1. How and why are there STILL pop-ups?

Despite being some of the most popular, traffic inducing sites on the internet (already plastered with ads), a lot of these sites still have a pop-up that appears when you click on a video. You’re raking in cash playing other people’s porn, but that still isn’t enough? And how do these pop-ups even happen? We all have pop-up blockers in our internet browsers, yet these magical porn pop-ups somehow skip past them and open in a new tab. How do porn sites have the latest in pop-up technology? Like, weren’t these pop-up blockers created by smart, ivy-league-staffed, tech companies?
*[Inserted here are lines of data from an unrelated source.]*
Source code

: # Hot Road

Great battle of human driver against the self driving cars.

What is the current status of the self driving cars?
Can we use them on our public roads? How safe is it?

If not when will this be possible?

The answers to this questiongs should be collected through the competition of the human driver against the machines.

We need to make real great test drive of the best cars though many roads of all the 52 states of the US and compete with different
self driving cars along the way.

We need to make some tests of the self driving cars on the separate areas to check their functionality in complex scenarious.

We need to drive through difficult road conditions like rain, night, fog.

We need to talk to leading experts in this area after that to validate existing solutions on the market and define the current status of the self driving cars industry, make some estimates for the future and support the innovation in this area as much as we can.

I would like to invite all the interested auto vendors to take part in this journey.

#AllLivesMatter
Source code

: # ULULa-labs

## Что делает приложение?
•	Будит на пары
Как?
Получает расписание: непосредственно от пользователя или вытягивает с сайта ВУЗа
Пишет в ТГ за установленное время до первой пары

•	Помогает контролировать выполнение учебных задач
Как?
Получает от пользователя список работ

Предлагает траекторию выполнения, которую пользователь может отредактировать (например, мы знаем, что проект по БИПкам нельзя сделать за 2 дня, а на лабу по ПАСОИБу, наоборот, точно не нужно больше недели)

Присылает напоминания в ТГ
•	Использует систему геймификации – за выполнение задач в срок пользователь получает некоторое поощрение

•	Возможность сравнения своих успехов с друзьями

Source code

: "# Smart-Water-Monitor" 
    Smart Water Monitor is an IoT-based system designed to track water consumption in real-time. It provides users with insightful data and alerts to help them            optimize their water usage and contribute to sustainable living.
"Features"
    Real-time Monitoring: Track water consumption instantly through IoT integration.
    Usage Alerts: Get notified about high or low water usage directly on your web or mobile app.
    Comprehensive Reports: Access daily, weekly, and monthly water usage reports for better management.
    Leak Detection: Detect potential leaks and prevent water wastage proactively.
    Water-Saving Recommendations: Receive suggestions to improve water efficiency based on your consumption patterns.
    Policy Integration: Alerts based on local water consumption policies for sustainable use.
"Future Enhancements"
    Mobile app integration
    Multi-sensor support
How has a website with ‘Jizz’ in their title outsmarted you?

And there’s nothing weirder than indulging in your clip of choice and hearing some faint giggles in the distance. You’re like, WTF? Who in this orgy is giggling and why? Then you realize it’s this lady, live-chatting with some slightly-lonelier-than-you pervs, and one of them just made a terrible “joke” that she’s pretending to find funny, in hopes that he’ll throw some of his sad-dollars her way.

 

2. Despite 0 demand, the Facebook share button still exists

Instead, they’ve created MORE share options?

Why, WHY, is this button still a thing?! Nobody is sharing porn on their Facebook wall except maybe the actors themselves, but even then, their friends are probably like, “We get it, you fuck for a living, stop rubbing it in our faces.” To the rest of us, this button is just a scary reminder that our social lives could be ruined forever simply by clicking a mere inch away from our intended target. How would your friends, family, and coworkers react if they knew the weird shit you were into? And if your mom caught you sharing MILF porn? I can’t imagine the level of never-ending awkward that would create.

 

3. Gross thumbnails

So you’re in the mood for a quick porn session, so you go to your site of choice. Suddenly, you’re bombarded with about 20 thumbnail images for 20 different videos, some for some nasty perversions you’re not into, and of course their thumbnail has captured them at their most obscene. And it’s zoomed in. Great, thanks for that. Your eyes now have to navigate a boner killing mine-field trying to find their way to the perfect clip. I don’t really have a solution for this, but it’s mildly annoying.

4. Ads on the side that show like, a fat Ron Jeremy

Nobody came to your site to check out a fat Ron Jeremy. Nobody. I get that he’s like a porn legend, and I get that you want to sell your penis pills or whatever, but I don’t want him in my periphery while I’m g oing a bout my business. And how about using a  younger  Ron Jeremy? Why do we need to see a current day, 61 year old, fresh off a heart att ack, Ron Jeremy? I mean, the guy made a living getting videos and pictures taken of him, so it shouldn’t be difficult to find a more flattering shot, right?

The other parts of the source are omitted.